ARTE – THURSDAY NOVEMBER 9 AT 11:40 P.M. – FILM
It is difficult to clify The big Blue in a genre, between fable, parable, adventure, comedy, drama. Perhaps it is also an attempt at confession, at exorcism. It all begins in 1965, in black and white, on a Greek island where kids dive underwater to collect everything that glitters. A Frenchman, Jacques Mayol, whose father fishes sponges, and a Sicilian, Enzo Molinari, who speaks like a future godfather, are friends and already rivals. One day, Jacques’ father drowns in his rustic diving suit and the child, upset, does not hold a grudge against the sea, on the contrary, it is only there that he breathes.
Twenty years p. In Taormina, Enzo (Jean Reno), mafiosi, eats spaghetti and always dives. One day he said to his brother and lieutenant: “Find me the little Frenchman. » Where is he, anyway? In Peru – we have the means – diving under the ice of a frozen lake at 4,500 meters above sea level.

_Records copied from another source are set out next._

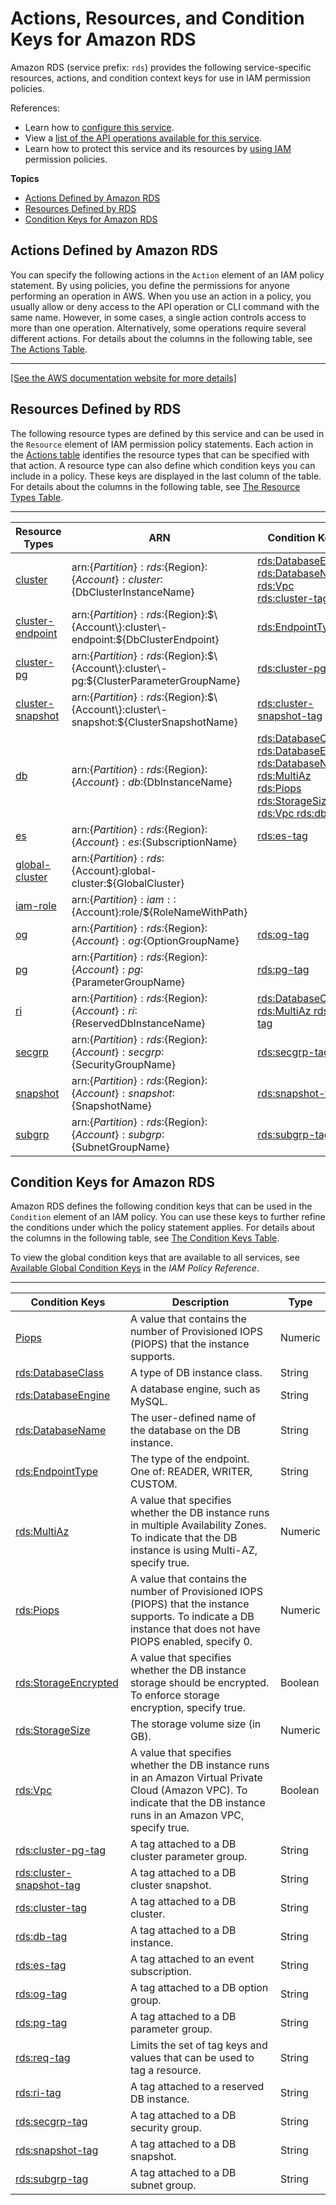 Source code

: # Actions, Resources, and Condition Keys for Amazon RDS<a name="list_amazonrds"></a>

Amazon RDS \(service prefix: `rds`\) provides the following service\-specific resources, actions, and condition context keys for use in IAM permission policies\.

References:
+ Learn how to [configure this service](https://docs.aws.amazon.com/AmazonRDS/latest/UserGuide/)\.
+ View a [list of the API operations available for this service](https://docs.aws.amazon.com/AmazonRDS/latest/APIReference/)\.
+ Learn how to protect this service and its resources by [using IAM](https://docs.aws.amazon.com/AmazonRDS/latest/UserGuide/UsingWithRDS.IAM.html) permission policies\.

**Topics**
+ [Actions Defined by Amazon RDS](#amazonrds-actions-as-permissions)
+ [Resources Defined by RDS](#amazonrds-resources-for-iam-policies)
+ [Condition Keys for Amazon RDS](#amazonrds-policy-keys)

## Actions Defined by Amazon RDS<a name="amazonrds-actions-as-permissions"></a>

You can specify the following actions in the `Action` element of an IAM policy statement\. By using policies, you define the permissions for anyone performing an operation in AWS\. When you use an action in a policy, you usually allow or deny access to the API operation or CLI command with the same name\. However, in some cases, a single action controls access to more than one operation\. Alternatively, some operations require several different actions\. For details about the columns in the following table, see [The Actions Table](reference_policies_actions-resources-contextkeys.md#actions_table)\.


****  
[\[See the AWS documentation website for more details\]](http://docs.aws.amazon.com/IAM/latest/UserGuide/list_amazonrds.html)

## Resources Defined by RDS<a name="amazonrds-resources-for-iam-policies"></a>

The following resource types are defined by this service and can be used in the `Resource` element of IAM permission policy statements\. Each action in the [Actions table](#amazonrds-actions-as-permissions) identifies the resource types that can be specified with that action\. A resource type can also define which condition keys you can include in a policy\. These keys are displayed in the last column of the table\. For details about the columns in the following table, see [The Resource Types Table](reference_policies_actions-resources-contextkeys.md#resources_table)\.


****  

| Resource Types | ARN | Condition Keys | 
| --- | --- | --- | 
|   [ cluster ](https://docs.aws.amazon.com/AmazonRDS/latest/UserGuide/Aurora.Managing.html)  |  arn:$\{Partition\}:rds:$\{Region\}:$\{Account\}:cluster:$\{DbClusterInstanceName\}  |   [ rds:DatabaseEngine ](#amazonrds-rds_DatabaseEngine)   [ rds:DatabaseName ](#amazonrds-rds_DatabaseName)   [ rds:Vpc ](#amazonrds-rds_Vpc)   [ rds:cluster\-tag ](#amazonrds-rds_cluster-tag)   | 
|   [ cluster\-endpoint ]({ActionsDocRoot}API_DBClusterEndpoint.html)  |  arn:$\{Partition\}:rds:$\{Region\}:$\{Account\}:cluster\-endpoint:$\{DbClusterEndpoint\}  |   [ rds:EndpointType ](#amazonrds-rds_EndpointType)   | 
|   [ cluster\-pg ](https://docs.aws.amazon.com/AmazonRDS/latest/UserGuide/USER_WorkingWithParamGroups.html)  |  arn:$\{Partition\}:rds:$\{Region\}:$\{Account\}:cluster\-pg:$\{ClusterParameterGroupName\}  |   [ rds:cluster\-pg\-tag ](#amazonrds-rds_cluster-pg-tag)   | 
|   [ cluster\-snapshot ](https://docs.aws.amazon.com/AmazonRDS/latest/UserGuide/USER_WorkingWithAutomatedBackups.html)  |  arn:$\{Partition\}:rds:$\{Region\}:$\{Account\}:cluster\-snapshot:$\{ClusterSnapshotName\}  |   [ rds:cluster\-snapshot\-tag ](#amazonrds-rds_cluster-snapshot-tag)   | 
|   [ db ](https://docs.aws.amazon.com/AmazonRDS/latest/UserGuide/Overview.DBInstance.html)  |  arn:$\{Partition\}:rds:$\{Region\}:$\{Account\}:db:$\{DbInstanceName\}  |   [ rds:DatabaseClass ](#amazonrds-rds_DatabaseClass)   [ rds:DatabaseEngine ](#amazonrds-rds_DatabaseEngine)   [ rds:DatabaseName ](#amazonrds-rds_DatabaseName)   [ rds:MultiAz ](#amazonrds-rds_MultiAz)   [ rds:Piops ](#amazonrds-rds_Piops)   [ rds:StorageSize ](#amazonrds-rds_StorageSize)   [ rds:Vpc ](#amazonrds-rds_Vpc)   [ rds:db\-tag ](#amazonrds-rds_db-tag)   | 
|   [ es ](https://docs.aws.amazon.com/AmazonRDS/latest/UserGuide/USER_Events.html)  |  arn:$\{Partition\}:rds:$\{Region\}:$\{Account\}:es:$\{SubscriptionName\}  |   [ rds:es\-tag ](#amazonrds-rds_es-tag)   | 
|   [ global\-cluster ](https://docs.aws.amazon.com/AmazonRDS/latest/AuroraUserGuide/aurora-global-database.html)  |  arn:$\{Partition\}:rds:$\{Account\}:global\-cluster:$\{GlobalCluster\}  |  | 
|   [ iam\-role ](https://docs.aws.amazon.com/AmazonRDS/latest/UserGuide/UsingWithRDS.IAM.html)  |  arn:$\{Partition\}:iam::$\{Account\}:role/$\{RoleNameWithPath\}  |  | 
|   [ og ](https://docs.aws.amazon.com/AmazonRDS/latest/UserGuide/USER_WorkingWithOptionGroups.html)  |  arn:$\{Partition\}:rds:$\{Region\}:$\{Account\}:og:$\{OptionGroupName\}  |   [ rds:og\-tag ](#amazonrds-rds_og-tag)   | 
|   [ pg ](https://docs.aws.amazon.com/AmazonRDS/latest/UserGuide/USER_WorkingWithParamGroups.html)  |  arn:$\{Partition\}:rds:$\{Region\}:$\{Account\}:pg:$\{ParameterGroupName\}  |   [ rds:pg\-tag ](#amazonrds-rds_pg-tag)   | 
|   [ ri ](https://docs.aws.amazon.com/AmazonRDS/latest/UserGuide/USER_WorkingWithReservedDBInstances.html)  |  arn:$\{Partition\}:rds:$\{Region\}:$\{Account\}:ri:$\{ReservedDbInstanceName\}  |   [ rds:DatabaseClass ](#amazonrds-rds_DatabaseClass)   [ rds:MultiAz ](#amazonrds-rds_MultiAz)   [ rds:ri\-tag ](#amazonrds-rds_ri-tag)   | 
|   [ secgrp ](https://docs.aws.amazon.com/AmazonRDS/latest/UserGuide/USER_WorkingWithSecurityGroups.html)  |  arn:$\{Partition\}:rds:$\{Region\}:$\{Account\}:secgrp:$\{SecurityGroupName\}  |   [ rds:secgrp\-tag ](#amazonrds-rds_secgrp-tag)   | 
|   [ snapshot ](https://docs.aws.amazon.com/AmazonRDS/latest/UserGuide/USER_WorkingWithAutomatedBackups.html)  |  arn:$\{Partition\}:rds:$\{Region\}:$\{Account\}:snapshot:$\{SnapshotName\}  |   [ rds:snapshot\-tag ](#amazonrds-rds_snapshot-tag)   | 
|   [ subgrp ](https://docs.aws.amazon.com/AmazonRDS/latest/UserGuide/USER_VPC.Scenarios.html#USER_VPC.Scenario1)  |  arn:$\{Partition\}:rds:$\{Region\}:$\{Account\}:subgrp:$\{SubnetGroupName\}  |   [ rds:subgrp\-tag ](#amazonrds-rds_subgrp-tag)   | 

## Condition Keys for Amazon RDS<a name="amazonrds-policy-keys"></a>

Amazon RDS defines the following condition keys that can be used in the `Condition` element of an IAM policy\. You can use these keys to further refine the conditions under which the policy statement applies\. For details about the columns in the following table, see [The Condition Keys Table](reference_policies_actions-resources-contextkeys.md#context_keys_table)\.

To view the global condition keys that are available to all services, see [Available Global Condition Keys](reference_policies_condition-keys.html#AvailableKeys) in the *IAM Policy Reference*\.


****  

| Condition Keys | Description | Type | 
| --- | --- | --- | 
|   [ Piops ](https://docs.aws.amazon.com/AmazonRDS/latest/UserGuide/UsingWithRDS.IAM.Conditions.html)  | A value that contains the number of Provisioned IOPS \(PIOPS\) that the instance supports\. | Numeric | 
|   [ rds:DatabaseClass ](https://docs.aws.amazon.com/AmazonRDS/latest/UserGuide/UsingWithRDS.IAM.Conditions.html)  | A type of DB instance class\. | String | 
|   [ rds:DatabaseEngine ](https://docs.aws.amazon.com/AmazonRDS/latest/UserGuide/UsingWithRDS.IAM.Conditions.html)  | A database engine, such as MySQL\. | String | 
|   [ rds:DatabaseName ](https://docs.aws.amazon.com/AmazonRDS/latest/UserGuide/UsingWithRDS.IAM.Conditions.html)  | The user\-defined name of the database on the DB instance\. | String | 
|   [ rds:EndpointType ](https://docs.aws.amazon.com/AmazonRDS/latest/UserGuide/UsingWithRDS.IAM.Conditions.html)  | The type of the endpoint\. One of: READER, WRITER, CUSTOM\. | String | 
|   [ rds:MultiAz ](https://docs.aws.amazon.com/AmazonRDS/latest/UserGuide/UsingWithRDS.IAM.Conditions.html)  | A value that specifies whether the DB instance runs in multiple Availability Zones\. To indicate that the DB instance is using Multi\-AZ, specify true\. | Numeric | 
|   [ rds:Piops ](https://docs.aws.amazon.com/AmazonRDS/latest/UserGuide/UsingWithRDS.IAM.Conditions.html)  | A value that contains the number of Provisioned IOPS \(PIOPS\) that the instance supports\. To indicate a DB instance that does not have PIOPS enabled, specify 0\. | Numeric | 
|   [ rds:StorageEncrypted ](https://docs.aws.amazon.com/AmazonRDS/latest/UserGuide/UsingWithRDS.IAM.Conditions.html)  | A value that specifies whether the DB instance storage should be encrypted\. To enforce storage encryption, specify true\. | Boolean | 
|   [ rds:StorageSize ](https://docs.aws.amazon.com/AmazonRDS/latest/UserGuide/UsingWithRDS.IAM.Conditions.html)  | The storage volume size \(in GB\)\. | Numeric | 
|   [ rds:Vpc ](https://docs.aws.amazon.com/AmazonRDS/latest/UserGuide/UsingWithRDS.IAM.Conditions.html)  | A value that specifies whether the DB instance runs in an Amazon Virtual Private Cloud \(Amazon VPC\)\. To indicate that the DB instance runs in an Amazon VPC, specify true\. | Boolean | 
|   [ rds:cluster\-pg\-tag ](https://docs.aws.amazon.com/AmazonRDS/latest/UserGuide/UsingWithRDS.IAM.Conditions.html)  | A tag attached to a DB cluster parameter group\. | String | 
|   [ rds:cluster\-snapshot\-tag ](https://docs.aws.amazon.com/AmazonRDS/latest/UserGuide/UsingWithRDS.IAM.Conditions.html)  | A tag attached to a DB cluster snapshot\. | String | 
|   [ rds:cluster\-tag ](https://docs.aws.amazon.com/AmazonRDS/latest/UserGuide/UsingWithRDS.IAM.Conditions.html)  | A tag attached to a DB cluster\. | String | 
|   [ rds:db\-tag ](https://docs.aws.amazon.com/AmazonRDS/latest/UserGuide/UsingWithRDS.IAM.Conditions.html)  | A tag attached to a DB instance\. | String | 
|   [ rds:es\-tag ](https://docs.aws.amazon.com/AmazonRDS/latest/UserGuide/UsingWithRDS.IAM.Conditions.html)  | A tag attached to an event subscription\. | String | 
|   [ rds:og\-tag ](https://docs.aws.amazon.com/AmazonRDS/latest/UserGuide/UsingWithRDS.IAM.Conditions.html)  | A tag attached to a DB option group\. | String | 
|   [ rds:pg\-tag ](https://docs.aws.amazon.com/AmazonRDS/latest/UserGuide/UsingWithRDS.IAM.Conditions.html)  | A tag attached to a DB parameter group\. | String | 
|   [ rds:req\-tag ](https://docs.aws.amazon.com/AmazonRDS/latest/UserGuide/UsingWithRDS.IAM.Conditions.html)  | Limits the set of tag keys and values that can be used to tag a resource\. | String | 
|   [ rds:ri\-tag ](https://docs.aws.amazon.com/AmazonRDS/latest/UserGuide/UsingWithRDS.IAM.Conditions.html)  | A tag attached to a reserved DB instance\. | String | 
|   [ rds:secgrp\-tag ](https://docs.aws.amazon.com/AmazonRDS/latest/UserGuide/UsingWithRDS.IAM.Conditions.html)  | A tag attached to a DB security group\. | String | 
|   [ rds:snapshot\-tag ](https://docs.aws.amazon.com/AmazonRDS/latest/UserGuide/UsingWithRDS.IAM.Conditions.html)  | A tag attached to a DB snapshot\. | String | 
|   [ rds:subgrp\-tag ](https://docs.aws.amazon.com/AmazonRDS/latest/UserGuide/UsingWithRDS.IAM.Conditions.html)  | A tag attached to a DB subnet group\. | String |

A lovely dizzy woman arrives, light and short dressed. It is Johanna (Rosanna Arquette), agent of a New York insurance company, who immediately falls in love with Jacques who has grown up (Jean-Marc Barr) and remained small at heart with his silence, his inability to ask questions, his mystical look a little struck.

Later, Jacques goes to Taormina, invited to the world diving championship without tank by Enzo (reigning champion of the year). The two childhood friends drink champagne at the bottom of a swimming pool and dive. A lot.
Portrait of an illuminated person
For Jacques, according to the panoramic vision that Besson gives us, with post-pink-Floydian music (by Eric Serra) in support, diving into the deep blue is an ecstasy, a mystical fusion of which he is never saturated; and girls, sweet Jesus, he doesn’t see too much…
We will not talk about depth psychology. It is, by the way, not so much a film about dolphins as the portrait of a crazy person who thinks he is a dolphin (he also has splendid hallucinations and the film is visually magnificent, powerful, skillful, without coquetry ).
Another reading would question Besson’s pion for the buried (after the metro of Subway, released in 1985, here confinement in the ocean), the game of competition between men, the symbolism of the big friendly fish, the fear of women and the suicidal refuge in the maternal ocean where, it seems, we meet God. Besson, who wants to make great, “global” cinema, à la Spielberg, without having the necessary and candid urance of the latter, nor his cunning way of making children of us.
The big Blue, film by Luc Besson (Fr.-It.-EU, 1988, 130 min). With Jean-Marc Barr, Jean Reno, Rosanna Arquette. Music: Eric Serra. Broadcast on Arte and available on demand on Arte.tv until November 30.